Half and half.

Keeping up with this thing is tricky, seeing as they keep us pretty busy.

Today was supposed to rain, but it was dry and warm, so my umbrella and jeans were entirely unnecessary. I ate my Calorie Mate  — cheese flavor, though it was more like two lightly-flavored, soft, Pepperidge-Farm-style biscuits — for breakfast on the way to class. (That lasted about two hours.)

Japanese was with Oomura-sensei, and went by pretty quickly. Professor Kowalczyk’s class was next. I’m not sure how I like his class; he’s intelligent and informed, but he lets us do a lot of the talking. Next came lunch, prefaced briefly by some leftover grudge-based annoyance.

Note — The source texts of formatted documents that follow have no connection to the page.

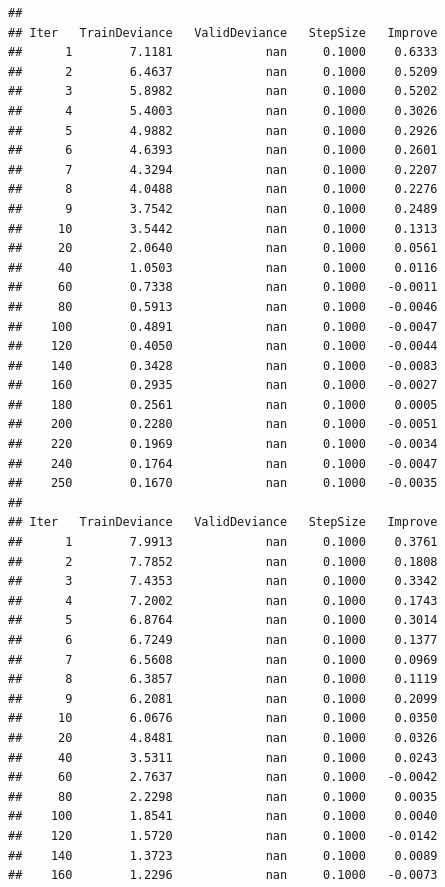 \documentclass[]{book}
\begin{document}
\begin{verbatim}
## 
## Iter   TrainDeviance   ValidDeviance   StepSize   Improve
##      1        7.1181             nan     0.1000    0.6333
##      2        6.4637             nan     0.1000    0.5209
##      3        5.8982             nan     0.1000    0.5202
##      4        5.4003             nan     0.1000    0.3026
##      5        4.9882             nan     0.1000    0.2926
##      6        4.6393             nan     0.1000    0.2601
##      7        4.3294             nan     0.1000    0.2207
##      8        4.0488             nan     0.1000    0.2276
##      9        3.7542             nan     0.1000    0.2489
##     10        3.5442             nan     0.1000    0.1313
##     20        2.0640             nan     0.1000    0.0561
##     40        1.0503             nan     0.1000    0.0116
##     60        0.7338             nan     0.1000   -0.0011
##     80        0.5913             nan     0.1000   -0.0046
##    100        0.4891             nan     0.1000   -0.0047
##    120        0.4050             nan     0.1000   -0.0044
##    140        0.3428             nan     0.1000   -0.0083
##    160        0.2935             nan     0.1000   -0.0027
##    180        0.2561             nan     0.1000    0.0005
##    200        0.2280             nan     0.1000   -0.0051
##    220        0.1969             nan     0.1000   -0.0034
##    240        0.1764             nan     0.1000   -0.0047
##    250        0.1670             nan     0.1000   -0.0035
## 
## Iter   TrainDeviance   ValidDeviance   StepSize   Improve
##      1        7.9913             nan     0.1000    0.3761
##      2        7.7852             nan     0.1000    0.1808
##      3        7.4353             nan     0.1000    0.3342
##      4        7.2002             nan     0.1000    0.1743
##      5        6.8764             nan     0.1000    0.3014
##      6        6.7249             nan     0.1000    0.1377
##      7        6.5608             nan     0.1000    0.0969
##      8        6.3857             nan     0.1000    0.1119
##      9        6.2081             nan     0.1000    0.2099
##     10        6.0676             nan     0.1000    0.0350
##     20        4.8481             nan     0.1000    0.0326
##     40        3.5311             nan     0.1000    0.0243
##     60        2.7637             nan     0.1000   -0.0042
##     80        2.2298             nan     0.1000    0.0035
##    100        1.8541             nan     0.1000    0.0040
##    120        1.5720             nan     0.1000   -0.0142
##    140        1.3723             nan     0.1000    0.0089
##    160        1.2296             nan     0.1000   -0.0073

\end{verbatim}
\end{document}
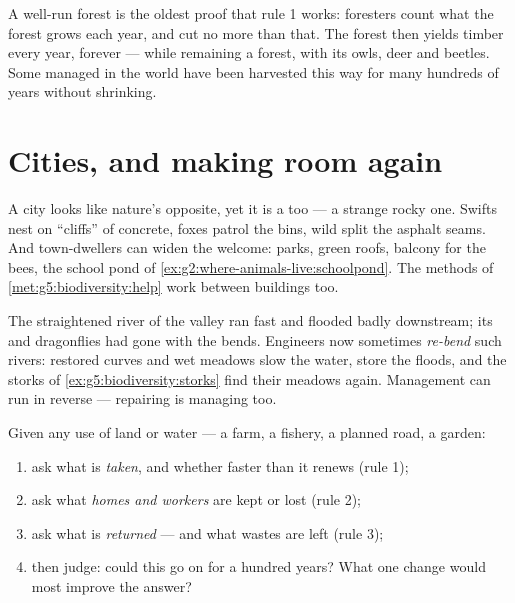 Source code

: \begin{example}\label{ex:g5:people-and-nature:forester}
A well-run forest is the oldest proof that rule 1 works:
foresters count what the forest grows each year, and cut no
more than that. The forest then yields timber every year,
forever --- while remaining a forest, with its owls, deer
and beetles. Some managed  in the world have been
harvested this way for many hundreds of years without
shrinking.
\end{example}

\section{Cities, and making room again}

\begin{example}\label{ex:g5:people-and-nature:city}
A city looks like nature's opposite, yet it is a  too
--- a strange rocky one. Swifts nest on ``cliffs'' of
concrete, foxes patrol the bins, wild  split the
asphalt seams. And town-dwellers can widen the welcome:
parks, green roofs, balcony  for the bees, the school
pond of \cref{ex:g2:where-animals-live:schoolpond}. The
methods of \cref{met:g5:biodiversity:help} work between
buildings too.
\end{example}

\begin{example}\label{ex:g5:people-and-nature:river}
The straightened river of the valley ran fast and flooded
badly downstream; its  and dragonflies had gone with the
bends. Engineers now sometimes \emph{re-bend} such rivers:
restored curves and wet meadows slow the water, store the
floods, and the storks of \cref{ex:g5:biodiversity:storks}
find their meadows again. Management can run in reverse ---
repairing is managing too.
\end{example}

\begin{method}\label{met:g5:people-and-nature:judge}
Given any use of land or water --- a farm, a fishery, a
planned road, a garden:
\begin{enumerate}
  \item ask what is \emph{taken}, and whether faster than it
        renews (rule 1);
  \item ask what \emph{homes and workers} are kept or lost
        (rule 2);
  \item ask what is \emph{returned} --- and what wastes are
        left (rule 3);
  \item then judge: could this go on for a hundred years?
        What one change would most improve the answer?
\end{enumerate}
\end{method}


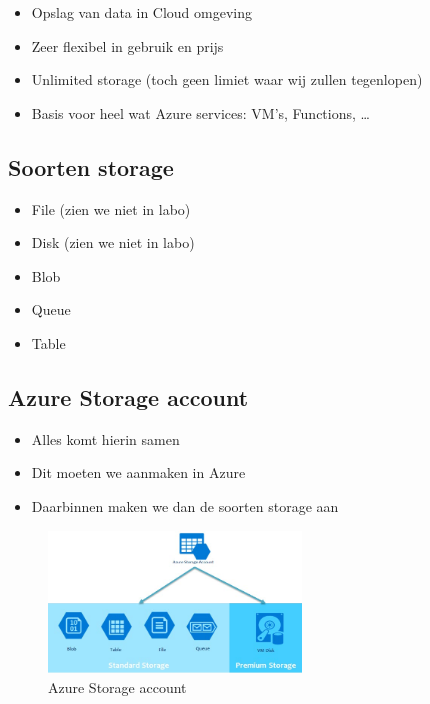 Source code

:\documentclass{article}
\begin{document}
\begin{itemize}
    \item Opslag van data in Cloud omgeving
    \item Zeer flexibel in gebruik en prijs
    \item Unlimited storage (toch geen limiet waar wij zullen tegenlopen)
    \item Basis voor heel wat Azure services: VM's, Functions, \dots
\end{itemize}

\subsection{Soorten storage}

\begin{itemize}
    \item File (zien we niet in labo)
    \item Disk (zien we niet in labo)
    \item Blob
    \item Queue
    \item Table
\end{itemize}

\subsection{Azure Storage account}

\begin{itemize}
    \item Alles komt hierin samen
    \item Dit moeten we aanmaken in Azure
    \item Daarbinnen maken we dan de soorten storage aan
\end{itemize}

\begin{figure}[H]
    \centering
    \includegraphics[width=0.6\textwidth]{azure-storage-account.png}
    \caption{Azure Storage account}
\end{figure}
\end{document}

Some of these guys will probably end up coming to WVU in a year or two.

We’d been asked to help out in two freshman business-English classes today, and I honestly felt it was only fitting to go. These people have been good to us, so I was glad to help. Mike, Heaven, and I went to the first class, taught by a guy named Joshua. We were put into groups and filled out sheets with questions about what we did in our free time, then interviewed people outside of our group to get their answers. Next came negotiation, wherein we (as a group) had to plan a day’s worth of activities with only 20,000円 for all of us. Not as easy as you might think, especially when train costs were part of our expenses and we had six people to the other two groups’ five.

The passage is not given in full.